Copie exécutoire délivrée
le :
à :

Pôle civil de proximité

PCP JCP ACR fond

N° RG 23/07591 – N° Portalis 352J-W-B7H-C23Y3

N° MINUTE : 2/2023

JUGEMENT
rendu le 22 décembre 2023

DEMANDEURS
Monsieur [O] [N], demeurant [Adresse 9], Madame [R] [N], demeurant [Adresse 1], Madame [A] [N], demeurant [Adresse 11], Madame [I] [N] épouse [F], demeurant [Adresse 10], Monsieur [U] [W], demeurant [Adresse 5], Madame [T] [W] épouse [J], demeurant [Adresse 3], Madame [G] [W], demeurant [Adresse 7], demeurant [Adresse 8], Madame [D] [W] représentée par sa mère [C] [W] résidant toutes les 2 à la même adresse, demeurant [Adresse 4], représentés par Me Anne-Elisabeth DEZARD, avocat au barreau de PARIS, [Adresse 2], Toque G0244

DÉFENDEURS
Madame [S] [M], demeurant Chez Mme [Z][X], [Adresse 6], comparante en personne
Monsieur [B] [V], demeurant [Adresse 8], non comparant, ni représenté

COMPOSITION DU TRIBUNAL
Sandra MONTELS, juge des contentieux de la protection
assistée de Caroline CROUZIER, Greffière

DATE DES DÉBATS : 19 octobre 2023

JUGEMENT
réputé contradictoire et en premier ressort prononcé par mise à disposition le 22 décembre 2023 par Sandra MONTELS, juge des contentieux de la protection assistée de Caroline CROUZIER, Greffière

Décision du 22 décembre 2023
PCP JCP ACR fond – N° RG 23/07591 – N° Portalis 352J-W-B7H-C23Y3

EXPOSE DU LITIGE

Par acte sous seing privé à effet du 1er avril 2008, l’indivision [N]-[W] a consenti un bail d’habitation à Madame [S] [M] et Monsieur [B] [V] sur des locaux situés au [Adresse 8]), moyennant le paiement d’un loyer mensuel de 1160 euros et d’une provision pour charges de 75 euros.

Par actes de commissaire de justice du 17 janvier 2023, la bailleresse a fait délivrer aux locataires un commandement de payer la somme principale de 6.607,08 euros au titre de l’arriéré locatif, visant la clause résolutoire prévue dans le contrat.

La commission de coordination des actions de prévention des expulsions locatives a été informée de la situation de Madame [S] [M] et Monsieur [B] [V] le 18 janvier 2023.

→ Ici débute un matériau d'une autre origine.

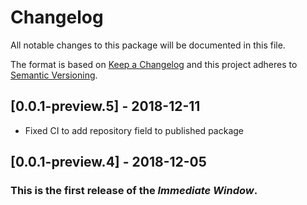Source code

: # Changelog
All notable changes to this package will be documented in this file.

The format is based on [Keep a Changelog](http://keepachangelog.com/en/1.0.0/)
and this project adheres to [Semantic Versioning](http://semver.org/spec/v2.0.0.html).

## [0.0.1-preview.5] - 2018-12-11
- Fixed CI to add repository field to published package

## [0.0.1-preview.4] - 2018-12-05
### This is the first release of the *Immediate Window*.
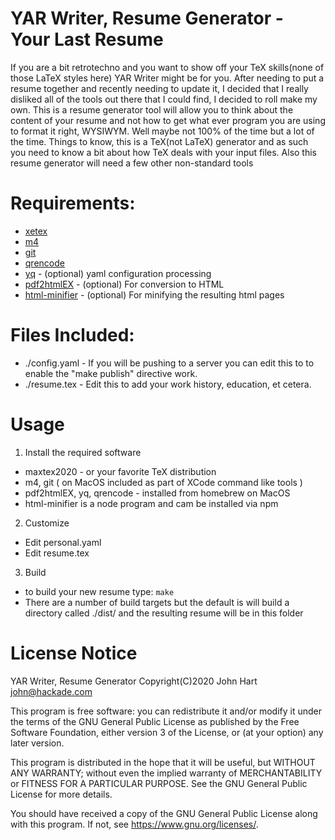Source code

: # YAR Writer, Resume Generator - Your Last Resume
If you are a bit retrotechno and you want to show off your TeX skills(none of those LaTeX styles here) YAR Writer might be for you.
After needing to put a resume together and recently needing to update it, I decided that I really disliked all of the tools out there that I could find, I decided to roll make my own.
This is a resume generator tool will allow you to think about the content of your resume and not how to get what ever program you are using to format it right, WYSIWYM. Well maybe not 100% of the time but a lot of the time. 
Things to know, this is a TeX(not LaTeX) generator and as such you need to know a bit about how TeX deals with your input files. Also this resume generator will need a few other non-standard tools

# Requirements:
* [xetex](https://tug.org/mactex/)
* [m4](https://www.gnu.org/software/m4)
* [git](https://git-scm.com) 
* [qrencode](https://fukuchi.org/works/qrencode/index.html.en)
* [yq](https://github.com/mikefarah/yq) - (optional) yaml configuration processing
* [pdf2htmlEX](https://coolwanglu.github.io/pdf2htmlEX/) - (optional) For conversion to HTML
* [html-minifier](https://www.npmjs.com/package/html-minifier) - (optional) For minifying the resulting html pages

# Files Included:
* ./config.yaml - If you will be pushing to a server you can edit this to to enable the "make publish" directive work. 
* ./resume.tex - Edit this to add your work history, education, et cetera. 

# Usage
1. Install the required software
 - maxtex2020 - or your favorite TeX distribution
 - m4, git ( on MacOS included as part of XCode command like tools )
 - pdf2htmlEX, yq, qrencode - installed from homebrew on MacOS
 - html-minifier is a node program and cam be installed via npm
2. Customize
 - Edit personal.yaml 
 - Edit resume.tex
3. Build
 - to build your new resume type: ``make``
 - There are a number of build targets but the default is will build a directory called ./dist/ and the resulting resume will be in this folder

<!--# Resume code usage TODO: this needs to be written with examples
\bull
\sec{}
\school{}{}{}
\degree{}{}
\degreeflex{}{}
\business{}{}{}
\job{}{}
\desc{}
\accom{}{}{}
\article{}
\tech{}{}
-->

# License Notice
YAR Writer, Resume Generator 
Copyright(C)2020 John Hart <john@hackade.com>

This program is free software: you can redistribute it and/or modify
it under the terms of the GNU General Public License as published by
the Free Software Foundation, either version 3 of the License, or
(at your option) any later version.

This program is distributed in the hope that it will be useful,
but WITHOUT ANY WARRANTY; without even the implied warranty of
MERCHANTABILITY or FITNESS FOR A PARTICULAR PURPOSE.  See the
GNU General Public License for more details.

You should have received a copy of the GNU General Public License
along with this program.  If not, see <https://www.gnu.org/licenses/>.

Par assignations du 17 août 2023, M. [O] [N], Mme [R] [N], Mme [A] [N], Mme [I] [F] née [N], M. [U] [W], Mme [T] [J] née [W], Mme [G] [W], M. [Y] [W], Mme [D] [L] [W] constituant l’indivision [N]-[W] ont saisi le juge des contentieux de la protection du tribunal judiciaire de Paris aux fins de :
-condamnation solidaire de Madame [S] [M] et Monsieur [B] [V] au paiement de la somme de 8163,50 euros au titre de l’arriéré locatif arrêté au 22 juillet 2023, échéance de juillet 2023 incluse, avec intérêts au taux légal à compter de l’assignation, somme à parfaire au jour de l’audience,
-constat de l’acquisition de la clause résolutoire,
-à titre subsidiaire, de constat de la validité du congé pour vente notifié le 12 septembre 2022,
-à titre infiniment subsidiaire, de prononcé de la résiliation du bail aux torts exclusifs de Madame [S] [M] et de Monsieur [B] [V],
En tout état de cause :
-être autorisés à faire procéder à l’expulsion de Madame [S] [M] et Monsieur [B] [V],
-condamnation solidaire de Madame [S] [M] et Monsieur [B] [V] au paiement :
-d’une indemnité mensuelle d’occupation d’un montant égal à celui du loyer et des charges, à compter de la résiliation du bail et jusqu’à libération des lieux,
-de la somme de 1000 euros à titre de dommages et intérêts en réparation du préjudice subi ;
-de la somme de 2000 euros sur le fondement de l’article 700 du code de procédure civile, outre les entiers dépens en ce compris le coût du commandement de payer.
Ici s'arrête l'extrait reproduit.